**Exercise requirements:** Give again exactly the lines that run from the start of the records to the line holding "I'm not sure", both ends counted. Do not include the pictures.

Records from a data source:

%%

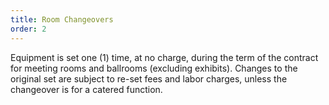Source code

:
 ```yaml
---
title: Room Changeovers
order: 2
---
```


Equipment is set one (1) time, at no charge, during the term of the contract for meeting rooms and ballrooms (excluding exhibits). Changes to the original set are subject to re-set fees and labor charges, unless the changeover is for a catered function.
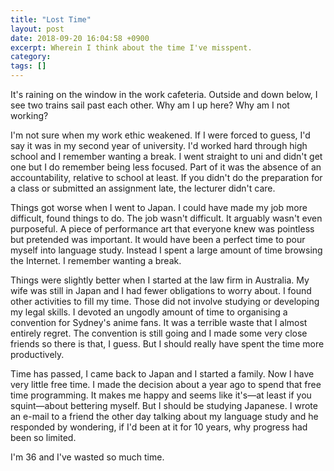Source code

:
 ```yaml
---
title: "Lost Time"
layout: post
date: 2018-09-20 16:04:58 +0900 
excerpt: Wherein I think about the time I've misspent.
category: 
tags: []
---
```


It's raining on the window in the work cafeteria. Outside and down below, I see two trains sail past each other. Why am I up here? Why am I not working?

I'm not sure when my work ethic weakened. If I were forced to guess, I'd say it was in my second year of university. I'd worked hard through high school and I remember wanting a break. I went straight to uni and didn't get one but I do remember being less focused. Part of it was the absence of an accountability, relative to school at least. If you didn't do the preparation for a class or submitted an assignment late, the lecturer didn't care.

Things got worse when I went to Japan. I could have made my job more difficult, found things to do. The job wasn't difficult. It arguably wasn't even purposeful. A piece of performance art that everyone knew was pointless but pretended was important. It would have been a perfect time to pour myself into language study. Instead I spent a large amount of time browsing the Internet. I remember wanting a break.

Things were slightly better when I started at the law firm in Australia. My wife was still in Japan and I had fewer obligations to worry about. I found other activities to fill my time. Those did not involve studying or developing my legal skills. I devoted an ungodly amount of time to organising a convention for Sydney's anime fans. It was a terrible waste that I almost entirely regret. The convention is still going and I made some very close friends so there is that, I guess. But I should really have spent the time more productively.

Time has passed, I came back to Japan and I started a family. Now I have very little free time. I made the decision about a year ago to spend that free time programming. It makes me happy and seems like it's—at least if you squint—about bettering myself. But I should be studying Japanese. I wrote an e-mail to a friend the other day talking about my language study and he responded by wondering, if I'd been at it for 10 years, why progress had been so limited.

I'm 36 and I've wasted so much time.


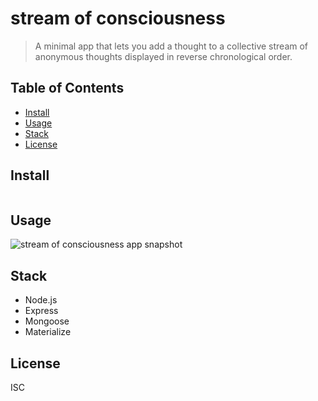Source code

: # stream of consciousness

> A minimal app that lets you add a thought to a collective stream of anonymous thoughts displayed in reverse chronological order.

## Table of Contents

- [Install](#install)
- [Usage](#usage)
- [Stack](#stack)
- [License](#license)

## Install

```
```

## Usage
![stream of consciousness app snapshot](http://g.recordit.co/hDwCGK28h0.gif)

## Stack
+ Node.js
+ Express
+ Mongoose
+ Materialize

## License
ISC

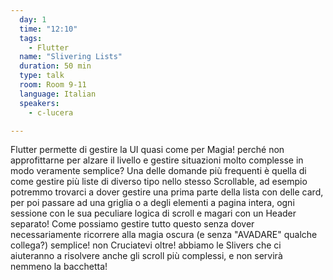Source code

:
 ```yaml
---
  day: 1
  time: "12:10"
  tags:
    - Flutter
  name: "Slivering Lists"
  duration: 50 min
  type: talk
  room: Room 9-11
  language: Italian
  speakers:
    - c-lucera

---
```

Flutter permette di gestire la UI quasi come per Magia! perché non approfittarne per alzare il livello e gestire situazioni molto complesse in modo veramente semplice? Una delle domande più frequenti è quella di come gestire più liste di diverso tipo nello stesso Scrollable, ad esempio potremmo trovarci a dover gestire una prima parte della lista con delle card, per poi passare ad una griglia o a degli elementi a pagina intera, ogni sessione con le sua peculiare logica di scroll e magari con un Header separato! Come possiamo gestire tutto questo senza dover necessariamente ricorrere alla magia oscura (e senza "AVADARE" qualche collega?) semplice! non Cruciatevi oltre! abbiamo le Slivers che ci aiuteranno a risolvere anche gli scroll più complessi, e non servirà nemmeno la bacchetta!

%%

**Answer for this exercise:**
Source code

:
 ```yaml
---
title: Room Changeovers
order: 2
---
```


Equipment is set one (1) time, at no charge, during the term of the contract for meeting rooms and ballrooms (excluding exhibits). Changes to the original set are subject to re-set fees and labor charges, unless the changeover is for a catered function.
Source code

:
 ```yaml
---
title: "Lost Time"
layout: post
date: 2018-09-20 16:04:58 +0900 
excerpt: Wherein I think about the time I've misspent.
category: 
tags: []
---
```


It's raining on the window in the work cafeteria. Outside and down below, I see two trains sail past each other. Why am I up here? Why am I not working?

I'm not sure when my work ethic weakened. If I were forced to guess, I'd say it was in my second year of university. I'd worked hard through high school and I remember wanting a break. I went straight to uni and didn't get one but I do remember being less focused. Part of it was the absence of an accountability, relative to school at least. If you didn't do the preparation for a class or submitted an assignment late, the lecturer didn't care.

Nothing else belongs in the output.